The correlation of private equity to other asset classes is low, which does indicate that there may be some diversification benefit to participating in this asset class. However, we would note that many of the correlations for other alternative assets, such as Timber and Funds of Hedge Funds, are lower than those experienced by private equity. Also, we believe the correlations may be understated due to the infrequency of reporting for private equity and use of estimates in calculating private equity returns. Therefore, diversification should not be the sole reason to invest in private equity.

Conclusions

In our view, an allocation to private equity may make sense in the context of a large institutional portfolio. However, investors in private equity should be aware of the wide dispersion in results among funds with similar strategies. In our view, the high levels of fundraising in recent years may hinder the ability of private equity firms to generate stellar results going forward.

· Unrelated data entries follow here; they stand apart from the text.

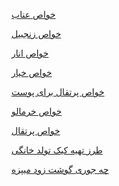 <a href="https://paghman.ir/2018/12/30/خواص-عناب/">خواص عناب</a>

<a href="https://paghman.ir/2018/12/29/خواص-زنجبیل-خواص-روغن-زنجبیل-خواص-دمنو/">خواص زنجبیل</a>

<a href="https://paghman.ir/2018/12/28/خواص-انار-فواید-دارویی-و-درمانی-انار-ب/">خواص انار</a>

<a href="https://paghman.ir/2018/12/28/خواص-خیار-چیست/">خواص خیار</a>

<a href="https://paghman.ir/2018/12/27/خواص-پرتقال-برای-پوست-دقیقا-چیست/">خواص پرتقال برای پوست</a>

<a href="https://paghman.ir/2018/12/27/خواص-خرمالو؛-خاصیت-درمانی-و-زیبایی-کام/">خواص خرمالو</a>

<a href="https://paghman.ir/2018/12/26/خواص-پرتقال-خواص-دارویی-و-درمانی-پرتقا/">خواص پرتقال</a>

<a href="https://paghman.ir/2019/01/06/طرز-تهیه-کیک-تولد-خانگی/">طرز تهیه کیک تولد خانگی</a>

<a href="https://paghman.ir/2018/12/30/چه-جوری-گوشت-زود-میپزه/">چه جوری گوشت زود میپزه</a>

We believe investors in private equity should take a long-term view. It may make sense to spread out capital allocations over many years to dampen the impact of fundraising cycles. We believe plan sponsors must analyze the details of any individual private equity fund, and consider how that fund is likely to perform in various market conditions. Furthermore, plan sponsors should only consider allocations to private equity if they believe they are able to identify, and gain access to, managers that are likely to be in the top quartile. In all, we believe it is worth the effort to analyze private equity funds and consider allocating a percentage of portfolio assets to this asset class.